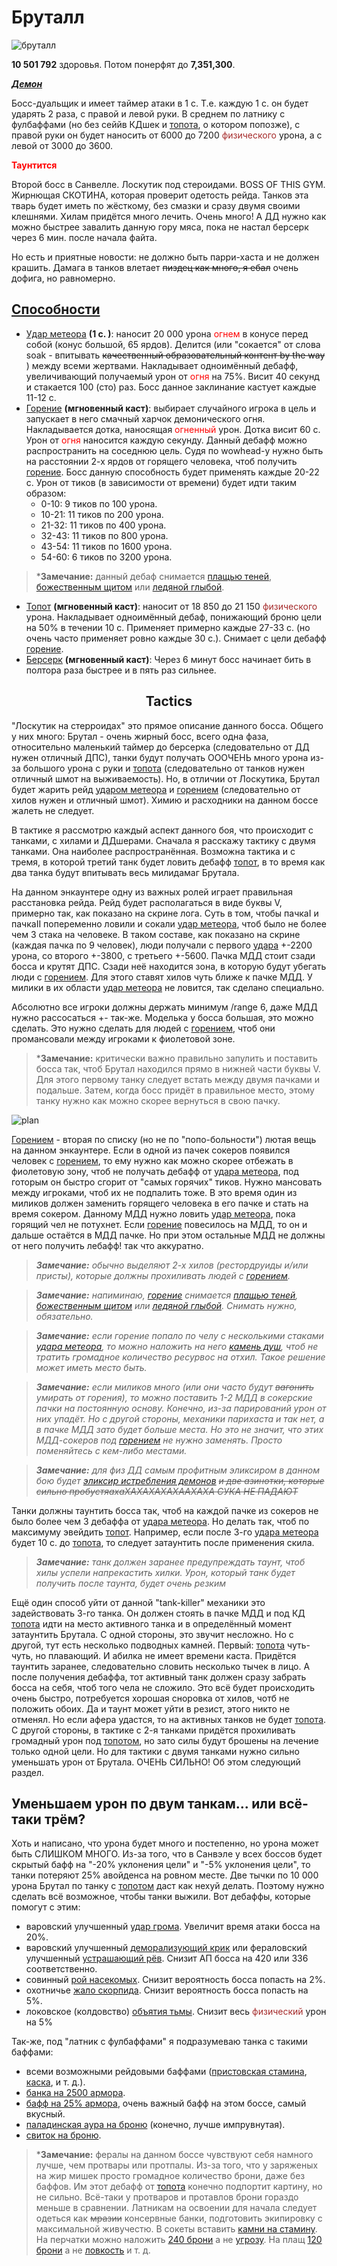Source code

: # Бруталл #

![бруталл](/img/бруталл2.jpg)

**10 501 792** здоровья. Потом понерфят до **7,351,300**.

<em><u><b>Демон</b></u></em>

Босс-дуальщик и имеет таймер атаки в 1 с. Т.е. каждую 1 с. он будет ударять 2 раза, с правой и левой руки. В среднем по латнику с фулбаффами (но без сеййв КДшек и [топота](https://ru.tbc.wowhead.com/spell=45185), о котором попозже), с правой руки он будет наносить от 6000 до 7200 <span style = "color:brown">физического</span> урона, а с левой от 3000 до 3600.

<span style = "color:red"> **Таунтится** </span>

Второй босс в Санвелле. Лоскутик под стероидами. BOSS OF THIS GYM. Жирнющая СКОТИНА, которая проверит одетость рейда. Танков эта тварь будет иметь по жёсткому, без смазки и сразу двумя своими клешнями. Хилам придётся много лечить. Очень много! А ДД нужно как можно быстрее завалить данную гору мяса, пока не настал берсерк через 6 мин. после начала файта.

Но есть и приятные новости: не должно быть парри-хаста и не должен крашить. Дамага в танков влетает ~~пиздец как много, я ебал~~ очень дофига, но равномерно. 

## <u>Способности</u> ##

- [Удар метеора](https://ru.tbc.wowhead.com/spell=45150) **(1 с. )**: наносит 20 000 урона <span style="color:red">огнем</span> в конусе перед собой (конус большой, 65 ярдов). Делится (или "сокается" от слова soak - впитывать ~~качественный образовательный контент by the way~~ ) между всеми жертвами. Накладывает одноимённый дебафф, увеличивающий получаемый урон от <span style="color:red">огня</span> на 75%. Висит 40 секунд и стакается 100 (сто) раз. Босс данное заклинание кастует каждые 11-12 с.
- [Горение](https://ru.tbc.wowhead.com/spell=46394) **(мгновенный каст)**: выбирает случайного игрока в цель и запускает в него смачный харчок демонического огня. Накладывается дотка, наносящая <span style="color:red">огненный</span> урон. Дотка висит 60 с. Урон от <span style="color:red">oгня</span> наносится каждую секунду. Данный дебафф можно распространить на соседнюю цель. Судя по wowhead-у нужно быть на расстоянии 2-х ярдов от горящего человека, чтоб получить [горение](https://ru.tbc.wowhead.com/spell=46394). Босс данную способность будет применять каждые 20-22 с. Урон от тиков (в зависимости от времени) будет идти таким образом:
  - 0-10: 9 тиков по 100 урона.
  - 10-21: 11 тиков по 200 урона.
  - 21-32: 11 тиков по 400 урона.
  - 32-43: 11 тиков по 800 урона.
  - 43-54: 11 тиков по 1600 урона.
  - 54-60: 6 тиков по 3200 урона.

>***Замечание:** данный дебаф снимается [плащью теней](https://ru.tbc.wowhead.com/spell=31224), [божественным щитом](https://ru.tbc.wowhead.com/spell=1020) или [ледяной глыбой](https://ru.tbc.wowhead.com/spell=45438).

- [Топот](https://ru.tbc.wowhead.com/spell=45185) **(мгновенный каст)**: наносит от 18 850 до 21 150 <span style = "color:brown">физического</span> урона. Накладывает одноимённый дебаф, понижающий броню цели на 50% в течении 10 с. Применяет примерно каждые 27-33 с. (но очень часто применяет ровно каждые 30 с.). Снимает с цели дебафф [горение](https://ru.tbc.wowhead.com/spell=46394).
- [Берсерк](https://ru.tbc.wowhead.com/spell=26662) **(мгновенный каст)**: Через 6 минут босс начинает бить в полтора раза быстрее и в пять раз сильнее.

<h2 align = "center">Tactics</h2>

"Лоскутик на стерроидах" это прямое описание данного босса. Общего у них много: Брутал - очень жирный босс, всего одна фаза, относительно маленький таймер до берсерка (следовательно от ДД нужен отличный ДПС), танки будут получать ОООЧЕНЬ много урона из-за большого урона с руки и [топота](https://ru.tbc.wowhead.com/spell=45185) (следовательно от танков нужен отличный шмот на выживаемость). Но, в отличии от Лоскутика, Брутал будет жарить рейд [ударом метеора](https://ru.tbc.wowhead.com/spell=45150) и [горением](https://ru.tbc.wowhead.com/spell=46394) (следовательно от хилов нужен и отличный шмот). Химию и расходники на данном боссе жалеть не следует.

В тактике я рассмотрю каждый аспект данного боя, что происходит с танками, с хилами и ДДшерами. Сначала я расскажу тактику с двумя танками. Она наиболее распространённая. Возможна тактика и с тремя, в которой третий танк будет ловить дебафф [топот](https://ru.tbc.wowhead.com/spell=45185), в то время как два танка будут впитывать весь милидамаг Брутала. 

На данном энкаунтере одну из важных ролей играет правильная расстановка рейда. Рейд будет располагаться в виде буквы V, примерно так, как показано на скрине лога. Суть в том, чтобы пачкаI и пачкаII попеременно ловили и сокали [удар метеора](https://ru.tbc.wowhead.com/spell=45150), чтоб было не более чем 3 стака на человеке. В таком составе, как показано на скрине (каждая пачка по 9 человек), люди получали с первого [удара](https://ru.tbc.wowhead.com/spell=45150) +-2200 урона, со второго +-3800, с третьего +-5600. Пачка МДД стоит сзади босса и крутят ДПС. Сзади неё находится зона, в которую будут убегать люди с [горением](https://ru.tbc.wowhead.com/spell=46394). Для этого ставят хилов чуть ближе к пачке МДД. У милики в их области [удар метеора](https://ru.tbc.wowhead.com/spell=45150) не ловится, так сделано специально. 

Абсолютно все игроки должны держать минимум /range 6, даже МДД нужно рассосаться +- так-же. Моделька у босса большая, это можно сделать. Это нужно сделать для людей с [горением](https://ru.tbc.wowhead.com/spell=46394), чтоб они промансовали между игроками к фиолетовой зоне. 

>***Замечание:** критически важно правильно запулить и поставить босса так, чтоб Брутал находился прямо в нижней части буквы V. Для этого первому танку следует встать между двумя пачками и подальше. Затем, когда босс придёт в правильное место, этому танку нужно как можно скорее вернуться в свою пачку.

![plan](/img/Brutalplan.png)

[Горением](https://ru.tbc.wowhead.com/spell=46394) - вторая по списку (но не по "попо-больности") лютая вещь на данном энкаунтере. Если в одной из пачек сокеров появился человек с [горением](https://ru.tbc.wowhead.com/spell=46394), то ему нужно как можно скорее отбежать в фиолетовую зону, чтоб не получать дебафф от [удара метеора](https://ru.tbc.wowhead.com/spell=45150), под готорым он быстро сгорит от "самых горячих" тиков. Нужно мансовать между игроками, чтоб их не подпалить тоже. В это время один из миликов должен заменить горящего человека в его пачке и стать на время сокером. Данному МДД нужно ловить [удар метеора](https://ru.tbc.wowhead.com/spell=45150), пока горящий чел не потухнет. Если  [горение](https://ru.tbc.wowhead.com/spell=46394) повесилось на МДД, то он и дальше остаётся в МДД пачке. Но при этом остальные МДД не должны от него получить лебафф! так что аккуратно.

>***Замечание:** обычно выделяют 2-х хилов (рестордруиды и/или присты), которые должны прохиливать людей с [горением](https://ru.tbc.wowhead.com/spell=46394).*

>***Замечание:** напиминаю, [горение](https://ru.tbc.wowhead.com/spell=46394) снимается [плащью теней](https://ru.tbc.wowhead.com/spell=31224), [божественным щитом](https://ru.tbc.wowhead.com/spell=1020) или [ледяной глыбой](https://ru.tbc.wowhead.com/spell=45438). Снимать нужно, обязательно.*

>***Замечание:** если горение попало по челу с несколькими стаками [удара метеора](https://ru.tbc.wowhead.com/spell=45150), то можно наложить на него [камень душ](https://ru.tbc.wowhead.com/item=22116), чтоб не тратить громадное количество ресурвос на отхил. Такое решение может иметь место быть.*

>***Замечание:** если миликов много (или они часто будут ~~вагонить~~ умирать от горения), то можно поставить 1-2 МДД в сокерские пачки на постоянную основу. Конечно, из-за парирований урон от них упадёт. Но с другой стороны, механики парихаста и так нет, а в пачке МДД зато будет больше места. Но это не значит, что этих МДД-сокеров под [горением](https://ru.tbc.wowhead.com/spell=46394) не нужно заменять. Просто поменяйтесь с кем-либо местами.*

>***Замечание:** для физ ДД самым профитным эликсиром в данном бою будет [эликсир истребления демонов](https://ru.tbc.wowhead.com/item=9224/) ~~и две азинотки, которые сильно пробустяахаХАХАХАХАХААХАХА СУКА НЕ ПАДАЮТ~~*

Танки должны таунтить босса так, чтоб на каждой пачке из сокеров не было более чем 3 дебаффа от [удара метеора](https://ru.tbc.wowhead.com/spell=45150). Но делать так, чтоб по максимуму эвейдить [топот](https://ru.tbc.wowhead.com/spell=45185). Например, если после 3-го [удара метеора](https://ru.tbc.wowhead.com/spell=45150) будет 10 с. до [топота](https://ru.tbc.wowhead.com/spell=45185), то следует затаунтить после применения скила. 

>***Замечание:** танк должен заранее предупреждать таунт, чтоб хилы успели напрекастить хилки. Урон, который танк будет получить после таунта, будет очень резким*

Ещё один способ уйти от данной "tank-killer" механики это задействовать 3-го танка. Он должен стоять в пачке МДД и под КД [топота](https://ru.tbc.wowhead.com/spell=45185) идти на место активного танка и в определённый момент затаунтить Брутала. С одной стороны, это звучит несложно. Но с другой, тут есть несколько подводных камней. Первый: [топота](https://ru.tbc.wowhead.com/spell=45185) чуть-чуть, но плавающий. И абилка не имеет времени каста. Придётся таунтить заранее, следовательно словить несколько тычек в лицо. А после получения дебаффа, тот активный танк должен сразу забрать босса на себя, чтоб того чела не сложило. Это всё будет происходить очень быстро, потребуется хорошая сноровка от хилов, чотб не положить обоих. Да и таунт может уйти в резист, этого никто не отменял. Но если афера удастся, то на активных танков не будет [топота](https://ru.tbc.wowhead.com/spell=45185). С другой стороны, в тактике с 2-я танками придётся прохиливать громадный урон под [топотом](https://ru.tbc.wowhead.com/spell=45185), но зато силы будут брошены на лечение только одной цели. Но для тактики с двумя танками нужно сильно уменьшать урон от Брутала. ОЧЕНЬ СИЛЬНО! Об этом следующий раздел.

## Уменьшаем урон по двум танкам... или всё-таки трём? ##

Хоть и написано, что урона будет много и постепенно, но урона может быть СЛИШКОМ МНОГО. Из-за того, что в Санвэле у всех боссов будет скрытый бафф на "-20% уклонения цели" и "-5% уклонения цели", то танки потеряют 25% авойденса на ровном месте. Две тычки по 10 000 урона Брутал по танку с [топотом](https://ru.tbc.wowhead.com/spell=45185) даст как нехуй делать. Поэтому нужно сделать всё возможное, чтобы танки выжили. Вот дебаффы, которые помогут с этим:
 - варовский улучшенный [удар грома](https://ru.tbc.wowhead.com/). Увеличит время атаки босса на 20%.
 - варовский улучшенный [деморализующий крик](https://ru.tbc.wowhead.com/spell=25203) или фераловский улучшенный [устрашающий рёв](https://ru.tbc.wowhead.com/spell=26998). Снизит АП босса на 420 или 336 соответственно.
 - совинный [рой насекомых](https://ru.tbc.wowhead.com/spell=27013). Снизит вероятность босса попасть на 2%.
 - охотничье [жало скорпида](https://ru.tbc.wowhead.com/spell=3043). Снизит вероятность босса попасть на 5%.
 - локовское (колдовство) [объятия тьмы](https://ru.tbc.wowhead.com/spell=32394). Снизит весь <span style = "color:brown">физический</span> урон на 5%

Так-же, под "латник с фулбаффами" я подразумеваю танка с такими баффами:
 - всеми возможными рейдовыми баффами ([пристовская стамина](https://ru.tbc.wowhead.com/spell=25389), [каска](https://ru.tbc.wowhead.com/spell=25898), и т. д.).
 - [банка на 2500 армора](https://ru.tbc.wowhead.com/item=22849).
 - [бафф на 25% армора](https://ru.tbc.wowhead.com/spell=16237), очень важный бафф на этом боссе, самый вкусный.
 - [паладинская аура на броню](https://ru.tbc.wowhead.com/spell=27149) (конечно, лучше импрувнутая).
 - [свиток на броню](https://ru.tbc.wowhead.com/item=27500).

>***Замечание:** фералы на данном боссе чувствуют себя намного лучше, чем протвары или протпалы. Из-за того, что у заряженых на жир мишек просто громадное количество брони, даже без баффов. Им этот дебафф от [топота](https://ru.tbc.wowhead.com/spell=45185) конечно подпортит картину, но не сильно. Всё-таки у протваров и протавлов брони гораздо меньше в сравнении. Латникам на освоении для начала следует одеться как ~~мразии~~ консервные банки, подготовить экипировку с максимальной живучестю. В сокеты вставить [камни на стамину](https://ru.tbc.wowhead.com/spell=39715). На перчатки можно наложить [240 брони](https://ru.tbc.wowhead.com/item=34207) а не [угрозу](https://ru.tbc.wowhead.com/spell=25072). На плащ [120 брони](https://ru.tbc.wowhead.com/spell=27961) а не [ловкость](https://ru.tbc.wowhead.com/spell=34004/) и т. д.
######
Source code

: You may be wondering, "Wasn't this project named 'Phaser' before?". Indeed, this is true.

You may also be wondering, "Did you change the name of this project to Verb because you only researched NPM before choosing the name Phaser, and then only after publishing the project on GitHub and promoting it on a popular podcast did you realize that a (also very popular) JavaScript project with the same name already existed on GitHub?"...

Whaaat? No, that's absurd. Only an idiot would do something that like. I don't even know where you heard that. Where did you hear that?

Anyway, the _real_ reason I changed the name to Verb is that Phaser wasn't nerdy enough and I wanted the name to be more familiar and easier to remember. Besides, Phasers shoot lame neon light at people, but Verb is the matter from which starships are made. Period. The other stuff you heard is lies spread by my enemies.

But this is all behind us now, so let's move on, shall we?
######
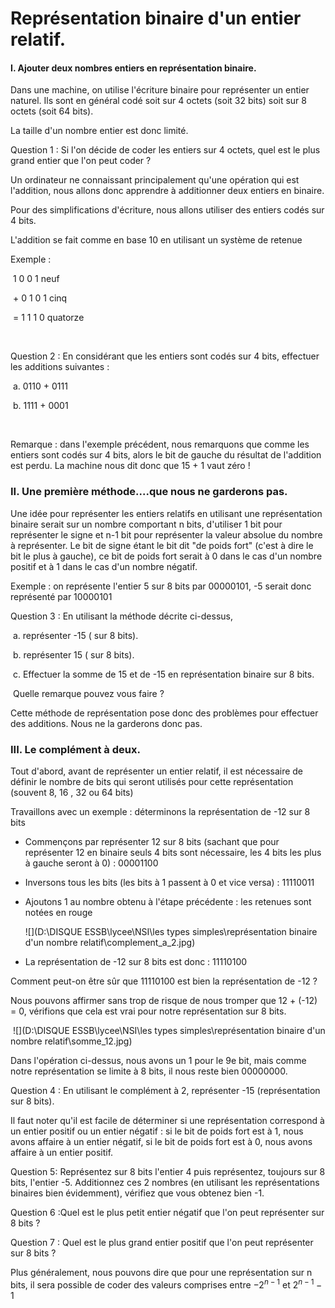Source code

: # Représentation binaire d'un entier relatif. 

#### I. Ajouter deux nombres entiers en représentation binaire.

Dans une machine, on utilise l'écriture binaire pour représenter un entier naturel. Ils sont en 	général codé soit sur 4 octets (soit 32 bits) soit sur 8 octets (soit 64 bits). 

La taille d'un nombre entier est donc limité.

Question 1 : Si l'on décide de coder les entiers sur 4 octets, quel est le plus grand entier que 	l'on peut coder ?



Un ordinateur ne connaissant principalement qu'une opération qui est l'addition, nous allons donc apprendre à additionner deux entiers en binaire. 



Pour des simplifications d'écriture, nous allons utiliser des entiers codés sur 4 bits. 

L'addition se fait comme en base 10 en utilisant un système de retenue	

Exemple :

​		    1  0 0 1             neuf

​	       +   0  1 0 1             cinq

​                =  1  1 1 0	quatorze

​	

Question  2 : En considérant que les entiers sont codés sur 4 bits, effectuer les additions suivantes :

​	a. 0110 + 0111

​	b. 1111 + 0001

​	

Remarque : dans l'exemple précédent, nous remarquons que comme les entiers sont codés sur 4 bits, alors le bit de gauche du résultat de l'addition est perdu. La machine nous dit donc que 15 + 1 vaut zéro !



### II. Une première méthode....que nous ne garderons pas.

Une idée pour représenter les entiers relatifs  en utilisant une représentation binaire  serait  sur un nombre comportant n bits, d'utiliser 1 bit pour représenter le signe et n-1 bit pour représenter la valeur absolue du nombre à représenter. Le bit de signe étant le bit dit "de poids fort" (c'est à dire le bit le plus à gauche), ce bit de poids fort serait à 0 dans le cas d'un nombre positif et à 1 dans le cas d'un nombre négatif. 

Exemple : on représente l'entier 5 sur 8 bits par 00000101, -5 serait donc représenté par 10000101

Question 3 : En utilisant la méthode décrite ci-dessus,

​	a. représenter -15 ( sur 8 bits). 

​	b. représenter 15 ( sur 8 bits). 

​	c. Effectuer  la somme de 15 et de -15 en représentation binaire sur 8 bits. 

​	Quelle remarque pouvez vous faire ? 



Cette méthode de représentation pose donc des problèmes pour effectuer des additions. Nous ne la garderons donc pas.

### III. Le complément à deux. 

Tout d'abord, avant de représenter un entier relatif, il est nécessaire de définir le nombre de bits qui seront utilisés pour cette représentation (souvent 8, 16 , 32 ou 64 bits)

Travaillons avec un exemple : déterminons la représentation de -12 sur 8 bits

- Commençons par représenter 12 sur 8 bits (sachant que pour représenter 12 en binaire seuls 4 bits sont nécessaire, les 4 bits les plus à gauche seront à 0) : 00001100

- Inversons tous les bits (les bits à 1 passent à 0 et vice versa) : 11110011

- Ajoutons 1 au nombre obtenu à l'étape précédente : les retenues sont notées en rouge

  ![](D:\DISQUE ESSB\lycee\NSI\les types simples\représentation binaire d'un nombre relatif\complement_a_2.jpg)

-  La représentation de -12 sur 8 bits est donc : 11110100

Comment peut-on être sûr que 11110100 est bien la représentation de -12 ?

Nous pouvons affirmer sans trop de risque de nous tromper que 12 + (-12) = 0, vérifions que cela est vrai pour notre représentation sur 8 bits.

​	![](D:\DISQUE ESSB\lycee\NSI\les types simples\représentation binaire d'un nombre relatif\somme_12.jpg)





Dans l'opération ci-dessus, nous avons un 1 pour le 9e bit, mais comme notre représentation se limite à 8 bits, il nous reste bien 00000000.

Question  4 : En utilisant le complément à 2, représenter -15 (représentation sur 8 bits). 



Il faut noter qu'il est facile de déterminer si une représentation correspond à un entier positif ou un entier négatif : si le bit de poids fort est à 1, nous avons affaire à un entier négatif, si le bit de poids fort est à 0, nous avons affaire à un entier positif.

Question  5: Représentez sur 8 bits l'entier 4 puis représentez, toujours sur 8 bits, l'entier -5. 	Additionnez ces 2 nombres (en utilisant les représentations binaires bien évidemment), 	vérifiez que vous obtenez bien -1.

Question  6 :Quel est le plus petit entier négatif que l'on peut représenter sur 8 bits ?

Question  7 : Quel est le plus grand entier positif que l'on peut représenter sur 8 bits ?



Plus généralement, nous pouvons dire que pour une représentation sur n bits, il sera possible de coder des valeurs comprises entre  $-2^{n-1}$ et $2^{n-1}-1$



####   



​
######
EXERCISE
Retype the records above, but only those lines that fall between the line containing "- совинный [рой" and the line containing "я подразумеваю танка", with both of those lines included, exactly as written.

COMPLETED TASK
 - совинный [рой насекомых](https://ru.tbc.wowhead.com/spell=27013). Снизит вероятность босса попасть на 2%.
 - охотничье [жало скорпида](https://ru.tbc.wowhead.com/spell=3043). Снизит вероятность босса попасть на 5%.
 - локовское (колдовство) [объятия тьмы](https://ru.tbc.wowhead.com/spell=32394). Снизит весь <span style = "color:brown">физический</span> урон на 5%

Так-же, под "латник с фулбаффами" я подразумеваю танка с такими баффами:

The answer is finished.